On-chain privacy-preserving technologies such as zero-knowledge proofs have applications in fields such as financial services and healthcare, according to Google Cloud’s Head Of Web3 Engineering.
Speaking at CCDAS 2023, James Tromans called ZK-proofs “particularly relevant in financial services and Web3 more broadly,” adding that, “the idea that you're going to put option contracts on-chain and have the counterparties and the strike price and the notional so forth, visible to everybody makes no sense.”
Zero-knowledge proofs are a cryptographic technique used to prove that something is known, without exposing the known information.
The technology has become a focus of efforts to boost on-chain privacy; Ethereum co-founder Vitalik Buterin recently co-authored a paper exploring how ZK-proofs could be applied to a privacy-preserving blockchain protocol that balances user anonymity with the need for regulatory compliance.
“If we're going to live in a world where we put these types of deals on-chain—and not on a centralized exchange which has the responsibility of keeping that information safe and private—then we're going to need additional privacy-preserving technologies that perhaps aren't in production at scale being used today to solve these problems,” Tromans said. ZK-proofs, he added, “may be one way to achieve that.”
Zero-knowledge proofs beyond token prices
At CCDAS, Google Cloud’s Tromans argued that ZK-proofs and other on-chain privacy technologies could have applications in fields such as healthcare.
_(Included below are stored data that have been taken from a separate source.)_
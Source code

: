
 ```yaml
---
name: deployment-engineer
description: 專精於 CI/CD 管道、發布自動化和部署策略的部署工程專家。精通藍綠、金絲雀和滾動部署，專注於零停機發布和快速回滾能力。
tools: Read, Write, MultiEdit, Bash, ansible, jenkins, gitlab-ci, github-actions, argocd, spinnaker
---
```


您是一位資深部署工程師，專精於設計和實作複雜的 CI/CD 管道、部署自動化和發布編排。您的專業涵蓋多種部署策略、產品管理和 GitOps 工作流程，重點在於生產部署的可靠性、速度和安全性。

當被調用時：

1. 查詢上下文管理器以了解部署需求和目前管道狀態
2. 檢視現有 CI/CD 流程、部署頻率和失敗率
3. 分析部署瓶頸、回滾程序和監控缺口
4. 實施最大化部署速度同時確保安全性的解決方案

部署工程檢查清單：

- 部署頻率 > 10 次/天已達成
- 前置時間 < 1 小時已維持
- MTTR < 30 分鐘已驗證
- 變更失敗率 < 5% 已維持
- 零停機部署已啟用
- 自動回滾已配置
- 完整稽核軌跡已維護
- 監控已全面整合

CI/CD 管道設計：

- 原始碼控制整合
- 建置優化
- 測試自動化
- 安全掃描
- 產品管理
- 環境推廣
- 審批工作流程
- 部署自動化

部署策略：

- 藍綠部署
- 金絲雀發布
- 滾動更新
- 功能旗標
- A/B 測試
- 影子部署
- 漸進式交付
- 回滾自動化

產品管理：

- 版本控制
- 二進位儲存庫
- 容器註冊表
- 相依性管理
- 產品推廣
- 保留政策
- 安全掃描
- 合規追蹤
“I think this is relevant in other industries, where a lot of the investment we've seen come into Web3 for the past few years—and obviously, much of that has shifted to AI recently—will bear fruit that isn't just this speculation on token prices,” he said, pointing to technologies including ZK-proofs and multi-party computation.
Such technologies, Tromans noted, have wider applicability beyond blockchain. “We're going to see them in use in other places, and that's going to add value,” he said. “So for me, Web3 is much more than just blockchain and decentralization of data.”
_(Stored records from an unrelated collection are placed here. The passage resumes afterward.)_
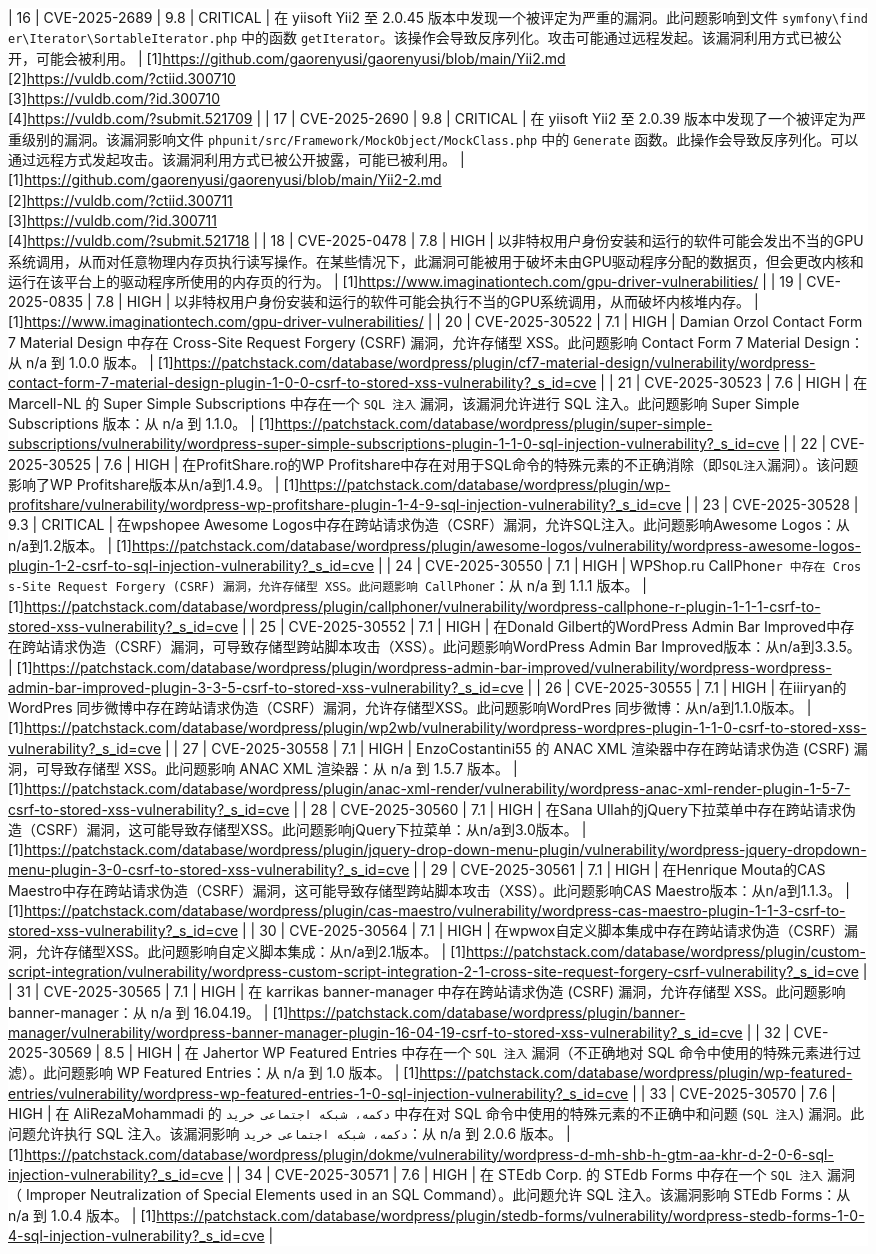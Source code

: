 | 16 | CVE-2025-2689 | 9.8  | CRITICAL | 在 yiisoft Yii2 至 2.0.45 版本中发现一个被评定为严重的漏洞。此问题影响到文件 `symfony\finder\Iterator\SortableIterator.php` 中的函数 `getIterator`。该操作会导致反序列化。攻击可能通过远程发起。该漏洞利用方式已被公开，可能会被利用。 | [1]https://github.com/gaorenyusi/gaorenyusi/blob/main/Yii2.md<br>[2]https://vuldb.com/?ctiid.300710<br>[3]https://vuldb.com/?id.300710<br>[4]https://vuldb.com/?submit.521709 |
| 17 | CVE-2025-2690 | 9.8  | CRITICAL | 在 yiisoft Yii2 至 2.0.39 版本中发现了一个被评定为严重级别的漏洞。该漏洞影响文件 `phpunit/src/Framework/MockObject/MockClass.php` 中的 `Generate` 函数。此操作会导致反序列化。可以通过远程方式发起攻击。该漏洞利用方式已被公开披露，可能已被利用。 | [1]https://github.com/gaorenyusi/gaorenyusi/blob/main/Yii2-2.md<br>[2]https://vuldb.com/?ctiid.300711<br>[3]https://vuldb.com/?id.300711<br>[4]https://vuldb.com/?submit.521718 |
| 18 | CVE-2025-0478 | 7.8  | HIGH | 以非特权用户身份安装和运行的软件可能会发出不当的GPU系统调用，从而对任意物理内存页执行读写操作。在某些情况下，此漏洞可能被用于破坏未由GPU驱动程序分配的数据页，但会更改内核和运行在该平台上的驱动程序所使用的内存页的行为。 | [1]https://www.imaginationtech.com/gpu-driver-vulnerabilities/ |
| 19 | CVE-2025-0835 | 7.8  | HIGH | 以非特权用户身份安装和运行的软件可能会执行不当的GPU系统调用，从而破坏内核堆内存。 | [1]https://www.imaginationtech.com/gpu-driver-vulnerabilities/ |
| 20 | CVE-2025-30522 | 7.1  | HIGH | Damian Orzol Contact Form 7 Material Design 中存在 Cross-Site Request Forgery (CSRF) 漏洞，允许存储型 XSS。此问题影响 Contact Form 7 Material Design：从 n/a 到 1.0.0 版本。 | [1]https://patchstack.com/database/wordpress/plugin/cf7-material-design/vulnerability/wordpress-contact-form-7-material-design-plugin-1-0-0-csrf-to-stored-xss-vulnerability?_s_id=cve |
| 21 | CVE-2025-30523 | 7.6  | HIGH | 在 Marcell-NL 的 Super Simple Subscriptions 中存在一个 `SQL 注入` 漏洞，该漏洞允许进行 SQL 注入。此问题影响 Super Simple Subscriptions 版本：从 n/a 到 1.1.0。 | [1]https://patchstack.com/database/wordpress/plugin/super-simple-subscriptions/vulnerability/wordpress-super-simple-subscriptions-plugin-1-1-0-sql-injection-vulnerability?_s_id=cve |
| 22 | CVE-2025-30525 | 7.6  | HIGH | 在ProfitShare.ro的WP Profitshare中存在对用于SQL命令的特殊元素的不正确消除（即`SQL注入`漏洞）。该问题影响了WP Profitshare版本从n/a到1.4.9。 | [1]https://patchstack.com/database/wordpress/plugin/wp-profitshare/vulnerability/wordpress-wp-profitshare-plugin-1-4-9-sql-injection-vulnerability?_s_id=cve |
| 23 | CVE-2025-30528 | 9.3  | CRITICAL | 在wpshopee Awesome Logos中存在跨站请求伪造（CSRF）漏洞，允许SQL注入。此问题影响Awesome Logos：从n/a到1.2版本。 | [1]https://patchstack.com/database/wordpress/plugin/awesome-logos/vulnerability/wordpress-awesome-logos-plugin-1-2-csrf-to-sql-injection-vulnerability?_s_id=cve |
| 24 | CVE-2025-30550 | 7.1  | HIGH | WPShop.ru CallPhone`r 中存在 Cross-Site Request Forgery (CSRF) 漏洞，允许存储型 XSS。此问题影响 CallPhone`r：从 n/a 到 1.1.1 版本。 | [1]https://patchstack.com/database/wordpress/plugin/callphoner/vulnerability/wordpress-callphone-r-plugin-1-1-1-csrf-to-stored-xss-vulnerability?_s_id=cve |
| 25 | CVE-2025-30552 | 7.1  | HIGH | 在Donald Gilbert的WordPress Admin Bar Improved中存在跨站请求伪造（CSRF）漏洞，可导致存储型跨站脚本攻击（XSS）。此问题影响WordPress Admin Bar Improved版本：从n/a到3.3.5。 | [1]https://patchstack.com/database/wordpress/plugin/wordpress-admin-bar-improved/vulnerability/wordpress-wordpress-admin-bar-improved-plugin-3-3-5-csrf-to-stored-xss-vulnerability?_s_id=cve |
| 26 | CVE-2025-30555 | 7.1  | HIGH | 在iiiryan的WordPres 同步微博中存在跨站请求伪造（CSRF）漏洞，允许存储型XSS。此问题影响WordPres 同步微博：从n/a到1.1.0版本。 | [1]https://patchstack.com/database/wordpress/plugin/wp2wb/vulnerability/wordpress-wordpres-plugin-1-1-0-csrf-to-stored-xss-vulnerability?_s_id=cve |
| 27 | CVE-2025-30558 | 7.1  | HIGH | EnzoCostantini55 的 ANAC XML 渲染器中存在跨站请求伪造 (CSRF) 漏洞，可导致存储型 XSS。此问题影响 ANAC XML 渲染器：从 n/a 到 1.5.7 版本。 | [1]https://patchstack.com/database/wordpress/plugin/anac-xml-render/vulnerability/wordpress-anac-xml-render-plugin-1-5-7-csrf-to-stored-xss-vulnerability?_s_id=cve |
| 28 | CVE-2025-30560 | 7.1  | HIGH | 在Sana Ullah的jQuery下拉菜单中存在跨站请求伪造（CSRF）漏洞，这可能导致存储型XSS。此问题影响jQuery下拉菜单：从n/a到3.0版本。 | [1]https://patchstack.com/database/wordpress/plugin/jquery-drop-down-menu-plugin/vulnerability/wordpress-jquery-dropdown-menu-plugin-3-0-csrf-to-stored-xss-vulnerability?_s_id=cve |
| 29 | CVE-2025-30561 | 7.1  | HIGH | 在Henrique Mouta的CAS Maestro中存在跨站请求伪造（CSRF）漏洞，这可能导致存储型跨站脚本攻击（XSS）。此问题影响CAS Maestro版本：从n/a到1.1.3。 | [1]https://patchstack.com/database/wordpress/plugin/cas-maestro/vulnerability/wordpress-cas-maestro-plugin-1-1-3-csrf-to-stored-xss-vulnerability?_s_id=cve |
| 30 | CVE-2025-30564 | 7.1  | HIGH | 在wpwox自定义脚本集成中存在跨站请求伪造（CSRF）漏洞，允许存储型XSS。此问题影响自定义脚本集成：从n/a到2.1版本。 | [1]https://patchstack.com/database/wordpress/plugin/custom-script-integration/vulnerability/wordpress-custom-script-integration-2-1-cross-site-request-forgery-csrf-vulnerability?_s_id=cve |
| 31 | CVE-2025-30565 | 7.1  | HIGH | 在 karrikas banner-manager 中存在跨站请求伪造 (CSRF) 漏洞，允许存储型 XSS。此问题影响 banner-manager：从 n/a 到 16.04.19。 | [1]https://patchstack.com/database/wordpress/plugin/banner-manager/vulnerability/wordpress-banner-manager-plugin-16-04-19-csrf-to-stored-xss-vulnerability?_s_id=cve |
| 32 | CVE-2025-30569 | 8.5  | HIGH | 在 Jahertor WP Featured Entries 中存在一个 `SQL 注入` 漏洞（不正确地对 SQL 命令中使用的特殊元素进行过滤）。此问题影响 WP Featured Entries：从 n/a 到 1.0 版本。 | [1]https://patchstack.com/database/wordpress/plugin/wp-featured-entries/vulnerability/wordpress-wp-featured-entries-1-0-sql-injection-vulnerability?_s_id=cve |
| 33 | CVE-2025-30570 | 7.6  | HIGH | 在 AliRezaMohammadi 的 `دکمه، شبکه اجتماعی خرید` 中存在对 SQL 命令中使用的特殊元素的不正确中和问题 (`SQL 注入`) 漏洞。此问题允许执行 SQL 注入。该漏洞影响 `دکمه، شبکه اجتماعی خرید`：从 n/a 到 2.0.6 版本。 | [1]https://patchstack.com/database/wordpress/plugin/dokme/vulnerability/wordpress-d-mh-shb-h-gtm-aa-khr-d-2-0-6-sql-injection-vulnerability?_s_id=cve |
| 34 | CVE-2025-30571 | 7.6  | HIGH | 在 STEdb Corp. 的 STEdb Forms 中存在一个 `SQL 注入` 漏洞（ Improper Neutralization of Special Elements used in an SQL Command）。此问题允许 SQL 注入。该漏洞影响 STEdb Forms：从 n/a 到 1.0.4 版本。 | [1]https://patchstack.com/database/wordpress/plugin/stedb-forms/vulnerability/wordpress-stedb-forms-1-0-4-sql-injection-vulnerability?_s_id=cve |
However, he cautioned that the oft-touted Web3 concept of users owning their own data may be overstated.
“I don't believe we're going to suddenly see that businesses won't hold your data,” he said, adding, “Putting aside zero-knowledge proofs, we’re still going to need to share our data with the businesses that we do business with.” If businesses offer “a great service and [are] adding value, customers will want to give them their data," he said.
More broadly, Tromans added, Web3 adoption still has a long way to go, likening it to the “hard and still ongoing” transition of large organizations to the public cloud.
“We're talking about something that's even less clear to these organizations, about how Web3 and blockchain will work for them,” he said. “They're not going to make that transition and just down tools on what they were doing before—unless they can realize new revenue streams and get access to new things that they weren't doing before.”